Produttori cinesi come Nio e BYD grazie a una combinazione di prezzi competitivi, tecnologie avanzate e design accattivanti stanno conquistando fette importanti di mercato. Diversamente dall’Europa, la Cina ha creduto molto nell’elettrico e grazie agli ingenti investimenti governativi, che hanno permesso una rapida espansione della capacità produttiva di batterie e veicoli elettrici, il Paese ha un netto vantaggio nella corsa verso l’elettrificazione. A tal proposito la – China Passenger Car Association – ha annunciato che il numero di auto elettriche vendute in Cina nel 2024 ha superato quello delle auto convenzionali, arrivando al 54%, dato sufficiente per capire la direzione in cui il mercato cinese sta andando.
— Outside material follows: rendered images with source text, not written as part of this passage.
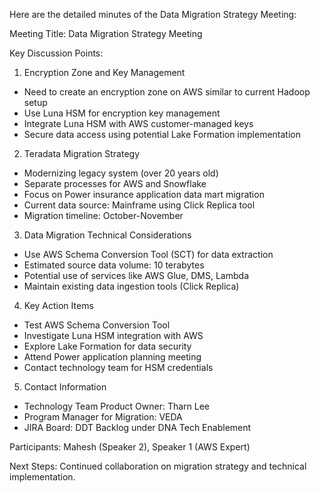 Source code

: Here are the detailed minutes of the Data Migration Strategy Meeting:

Meeting Title: Data Migration Strategy Meeting

Key Discussion Points:
1. Encryption Zone and Key Management
- Need to create an encryption zone on AWS similar to current Hadoop setup
- Use Luna HSM for encryption key management
- Integrate Luna HSM with AWS customer-managed keys
- Secure data access using potential Lake Formation implementation

2. Teradata Migration Strategy
- Modernizing legacy system (over 20 years old)
- Separate processes for AWS and Snowflake
- Focus on Power insurance application data mart migration
- Current data source: Mainframe using Click Replica tool
- Migration timeline: October-November

3. Data Migration Technical Considerations
- Use AWS Schema Conversion Tool (SCT) for data extraction
- Estimated source data volume: 10 terabytes
- Potential use of services like AWS Glue, DMS, Lambda
- Maintain existing data ingestion tools (Click Replica)

4. Key Action Items
- Test AWS Schema Conversion Tool
- Investigate Luna HSM integration with AWS
- Explore Lake Formation for data security
- Attend Power application planning meeting
- Contact technology team for HSM credentials

5. Contact Information
- Technology Team Product Owner: Tharn Lee
- Program Manager for Migration: VEDA
- JIRA Board: DDT Backlog under DNA Tech Enablement

Participants: Mahesh (Speaker 2), Speaker 1 (AWS Expert)

Next Steps: Continued collaboration on migration strategy and technical implementation. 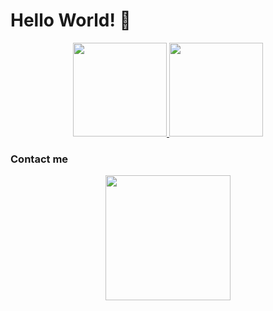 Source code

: 
# Hello World! 👋

<p align="center">
  <a href="https://github.com/psychothegoat">
    <img height=150 src="https://github-readme-stats.vercel.app/api?username=psychothegoat&show_icons=false&theme=dark&hide_border=true" />
  </a>
  <a href="https://github.com/psycho-bs">
    <img height=150 src="https://github-readme-stats.vercel.app/api/top-langs/?username=psychothegoat&layout=compact&card_width=306&theme=dark&hide_title=false&langs_count=5&hide_border=true" />
  </a>
</p>

### Contact me
<p align="center">
  <a href="https://discord.gg/Hb8dp4Dq5b">
    <img height=200 src="https://lanyard.cnrad.dev/api/980421433081593886?borderRadius=10px&theme=dark&idleMessage=%20%E2%86%AA%20https%3A%2F%2Fguns.lol%2F777._%20%E2%86%AA%20https%3A%2F%2Fdiscord.gg%2Fnightfall" />
  </a>
</p>

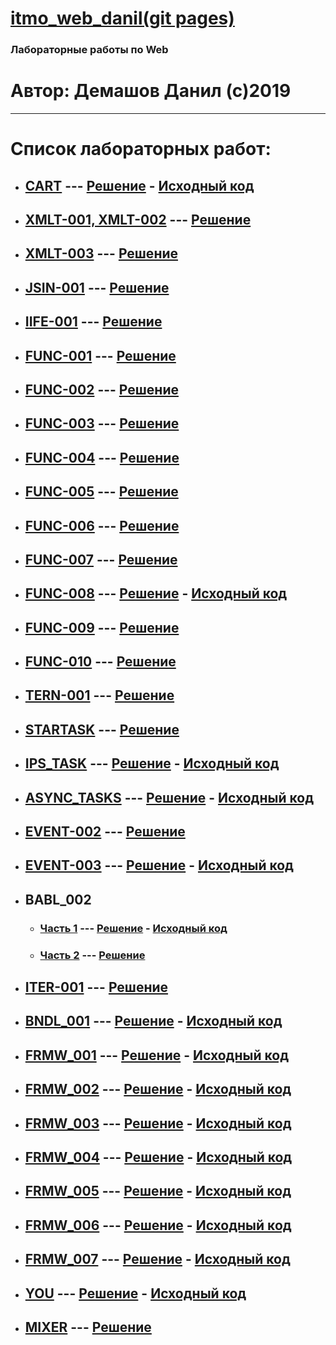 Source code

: # [itmo_web_danil(git pages)](https://thebang.github.io/itmo_web_danil)
### Лабораторные работы по Web
# Автор: Демашов Данил (с)2019
---
# Список лабораторных работ:
* ## [CART](https://kodaktor.ru/g/cart) --- [Решение](https://thebang.github.io/itmo_web_danil/cart) - [Исходный код](cart)
* ## [XMLT-001, XMLT-002](https://kodaktor.ru/g/xml_intro) --- [Решение](xmlt)
* ## [XMLT-003](https://kodaktor.ru/xmlt_003) --- [Решение](https://kodaktor.ru/xmlt_003be)
* ## [JSIN-001](https://kodaktor.ru/jsin_001) --- [Решение](https://kodaktor.ru/jsin_5b935)
* ## [IIFE-001](https://kodaktor.ru/g/iife) --- [Решение](https://kodaktor.ru/f38da42)
* ## [FUNC-001](https://kodaktor.ru/func_001) --- [Решение](func-001)
* ## [FUNC-002](https://kodaktor.ru/func_002) --- [Решение](https://kodaktor.ru/func_a8ec8)
* ## [FUNC-003](https://kodaktor.ru/func_003) --- [Решение](https://kodaktor.ru/func_051b7)
* ## [FUNC-004](https://kodaktor.ru/func_004) --- [Решение](https://kodaktor.ru/func_45426)
* ## [FUNC-005](https://kodaktor.ru/func_005) --- [Решение](https://kodaktor.ru/func_b1a95)
* ## [FUNC-006](https://kodaktor.ru/func_006) --- [Решение](https://kodaktor.ru/func_20264)
* ## [FUNC-007](https://kodaktor.ru/func_007) --- [Решение](https://kodaktor.ru/func_4f8aa)
* ## [FUNC-008](https://kodaktor.ru/func_008) --- [Решение](https://thebang.github.io/itmo_web_danil/func_008) - [Исходный код](func_008)
* ## [FUNC-009](https://kodaktor.ru/func_009) --- [Решение](https://kodaktor.ru/func_49238)
* ## [FUNC-010](https://kodaktor.ru/func_010) --- [Решение](https://kodaktor.ru/func_5fb71)
* ## [TERN-001](https://kodaktor.ru/tern_001) --- [Решение](https://kodaktor.ru/tern_de76f)
* ## [STARTASK](https://kodaktor.ru/startask) --- [Решение](https://kodaktor.ru/startask_83c10)
* ## [IPS_TASK](https://kodaktor.ru/g/ips_task) --- [Решение](https://thebang.github.io/itmo_web_danil/ips_task) - [Исходный код](ips_task)
* ## [ASYNC_TASKS](https://kodaktor.ru/async_tasks) --- [Решение](https://thebang.github.io/itmo_web_danil/async_tasks) - [Исходный код](async_tasks)
* ## [EVENT-002](https://kodaktor.ru/evnt_002) --- [Решение](https://kodaktor.ru/custom_cbaf6)
* ## [EVENT-003](https://kodaktor.ru/evnt_003) --- [Решение](https://thebang.github.io/itmo_web_danil/evnt-003) - [Исходный код](evnt-003)
* ## BABL_002
  * ### [Часть 1](https://kodaktor.ru/babl_002) --- [Решение](https://thebang.github.io/itmo_web_danil/babl_002) - [Исходный код](babl_002)
  * ### [Часть 2](https://kodaktor.ru/babl_002) --- [Решение](https://kodaktor.ru/bind02032018_7f01f)
* ## [ITER-001](https://kodaktor.ru/iter_001) --- [Решение](https://kodaktor.ru/iter_c29fd)
* ## [BNDL_001](https://kodaktor.ru/g/bndl_001) --- [Решение](https://thebang.github.io/itmo_web_danil/bndl_001) - [Исходный код](bndl_001)
* ## [FRMW_001](https://kodaktor.ru/frmw_001) --- [Решение](https://thebang.github.io/itmo_web_danil/frmw_001) - [Исходный код](frmw_001)
* ## [FRMW_002](https://kodaktor.ru/frmw_002) --- [Решение](https://thebang.github.io/itmo_web_danil/frmw_002/dist) - [Исходный код](frmw_002)
* ## [FRMW_003](https://kodaktor.ru/frmw_003) --- [Решение](https://thebang.github.io/itmo_web_danil/frmw_003/dist) - [Исходный код](frmw_003)
* ## [FRMW_004](https://kodaktor.ru/frmw_004) --- [Решение](https://thebang.github.io/itmo_web_danil/frmw_004/dist) - [Исходный код](frmw_004)
* ## [FRMW_005](https://kodaktor.ru/frmw_005) --- [Решение](https://thebang.github.io/itmo_web_danil/frmw_005/dist) - [Исходный код](frmw_005)
* ## [FRMW_006](https://kodaktor.ru/frmw_006) --- [Решение](https://thebang.github.io/itmo_web_danil/frmw_006) - [Исходный код](https://ellie-app.com/5QPMGgcQGY7a1)
* ## [FRMW_007](https://kodaktor.ru/frmw_007) --- [Решение](https://thebang.github.io/itmo_web_danil/frmw_007) - [Исходный код](frmw_007)
* ## [YOU](https://kodaktor.ru/you) --- [Решение](https://thebang.github.io/itmo_web_danil/you) - [Исходный код](you)
* ## [MIXER](https://kodaktor.ru/g/mixer) --- [Решение](https://kodaktor.ru/46a1e15_e93dd)
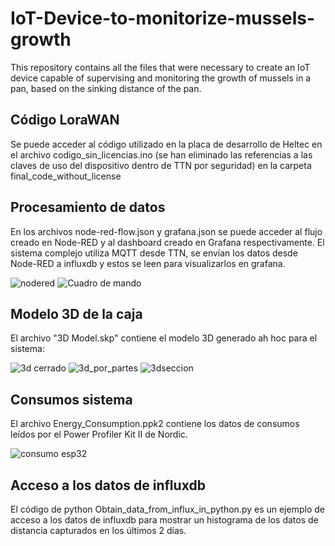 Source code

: # IoT-Device-to-monitorize-mussels-growth
This repository contains all the files that were necessary to create an IoT device capable of supervising and monitoring the growth of mussels in a pan, based on the sinking distance of the pan.

## Código LoraWAN

Se puede acceder al código utilizado en la placa de desarrollo de Heltec en el archivo codigo_sin_licencias.ino (se han eliminado las referencias a las claves de uso del dispositivo dentro de TTN por seguridad) en la carpeta final_code_without_license

## Procesamiento de datos

En los archivos node-red-flow.json y grafana.json se puede acceder al flujo creado en Node-RED y al dashboard creado en Grafana respectivamente. El sistema complejo utiliza MQTT desde TTN, se envían los datos desde Node-RED a influxdb y estos se leen para visualizarlos en grafana. 

![nodered](https://github.com/user-attachments/assets/6f0918a0-5dae-4ef5-a575-c72a3967741b)
![Cuadro de mando](https://github.com/user-attachments/assets/5cefb23b-d9eb-43d8-8d49-08b42276b445)


## Modelo 3D de la caja

El archivo "3D Model.skp" contiene el modelo 3D generado ah hoc para el sistema:


![3d cerrado](https://github.com/user-attachments/assets/840f5161-bb32-43cd-abab-4ae7a2babfd8)
![3d_por_partes](https://github.com/user-attachments/assets/af7e0a68-9c74-49de-b1e5-28ce628e061b)
![3dseccion](https://github.com/user-attachments/assets/3cf6e199-afca-49e2-9471-e60ee57151e2)

## Consumos sistema

El archivo Energy_Consumption.ppk2 contiene los datos de consumos leídos por el Power Profiler Kit II de Nordic.

![consumo esp32](https://github.com/user-attachments/assets/23a9b2a3-c2f1-4c24-a410-ddff9f65edc7)

## Acceso a los datos de influxdb

El código de python Obtain_data_from_influx_in_python.py es un ejemplo de acceso a los datos de influxdb para mostrar un histograma de los datos de distancia capturados en los últimos 2 días. 

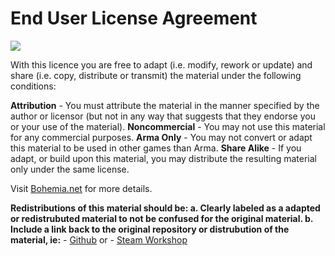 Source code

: # End User License Agreement
[<img src="https://www.bohemia.net/assets/img/licenses/APL-SA.png">](https://www.bohemia.net/community/licenses/arma-public-license-share-alike)

With this licence you are free to adapt (i.e. modify, rework or update) and share (i.e. copy, distribute or transmit) the material under the following conditions:

**Attribution** - You must attribute the material in the manner specified by the author or licensor (but not in any way that suggests that they endorse you or your use of the material).
**Noncommercial** - You may not use this material for any commercial purposes.
**Arma Only** - You may not convert or adapt this material to be used in other games than Arma.
**Share Alike** - If you adapt, or build upon this material, you may distribute the resulting material only under the same license.

Visit [Bohemia.net](https://www.bohemia.net/community/licenses/arma-public-license-share-alike) for more details.

**Redistributions of this material should be:
    a. Clearly labeled as a adapted or redistrubuted material to not be confused for the original material.
    b. Include a link back to the original repository or distrubution of the material, ie:**
        - [Github](https://github.com/Darknessvoid99/4th-Battalion-Modern-Day) 
        or
        - [Steam Workshop](https://steamcommunity.com/sharedfiles/filedetails/?id=3159206065)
Nel 2020 il governo di Xi Jinping aveva posto il 2025 come la data entro cui le vendite di auto elettriche avrebbero dovuto superare il 20% delle vendite totali di auto nel Paese, ma quella soglia è stata raggiunta già l’anno scorso con due anni di anticipo rispetto a quanto preventivato. Il primo Brand di veicoli elettrici è BYD che ha venduto oltre 1,3 milioni di unità elettriche nel 2023 (fonte CarNewschina.com) seguito dalla statunitense Tesla, e dalle cinesi Aion, Wuling e Nio.

Mentre il Paese del dragone agisce l’Europa tergiversa e introduce dazi per arginare un’invasione di mezzi elettrici cinesi; tariffe doganali comprese tra il 17,4% e il 38,1%, oltre al 10% standard per l’importazione di auto.

Anche gli Stati Uniti hanno preso sul serio la sfida del dominio cinese nella filiera delle auto elettriche, considerandola una minaccia alla leadership tecnologica e industriale dell’Occidente. L’amministrazione Biden ha adottato un approccio molto radicale rispetto a quello europeo. La strategia americana non mira solo a frenare la concorrenza cinese, spesso tecnologicamente più avanzata rispetto a molte case automobilistiche occidentali, ma ha un obiettivo preciso: la reindustrializzazione del Paese. Attraverso una serie di incentivi, Biden punta a spingere le aziende del settore a investire nella produzione interna, lanciando così una sfida diretta alla Cina.

La politica dell’Inflation Reduction Act (IRA) ha introdotto un credito d’imposta di circa 7.500 dollari per ogni auto elettrica acquistata ma per essere idoneo a questo sussidio, un veicolo elettrico deve soddisfare due criteri chiave: il primo richiede che i materiali utilizzati nella batteria siano estratti o lavorati in un Paese con cui gli Stati Uniti hanno un trattato di libero scambio, escludendo quindi la Cina, o che siano riciclati in Nord America. Il secondo criterio stabilisce che le componenti della batteria debbano essere prodotte o assemblate in Nord America.

In sintesi, il confronto tra l’Occidente e la Cina nel settore automobilistico non è solo una battaglia economica, ma una competizione per la supremazia tecnologica e l’autonomia strategica. Chi controllerà le catene di approvvigionamento delle auto elettriche e delle tecnologie associate avrà un’influenza decisiva sul futuro dell’economia globale, sulla sostenibilità ambientale e sul potere geopolitico. Le misure adottate da Europa e Stati Uniti rientrano in una strategia di breve periodo volta a preservare la loro rilevanza industriale e mantenere il ruolo di leader in un mondo multipolare. Ma dovranno osare molto più per difendere la supremazia: puntare su nuovi materiali di stoccaggio, meno dipendenti dal litio cinese, più puliti e sicuri, come il sodio o il manganese, o su tecnologie completamente disruptive come le batterie allo stato solido, le batterie a flusso o l’idrogeno.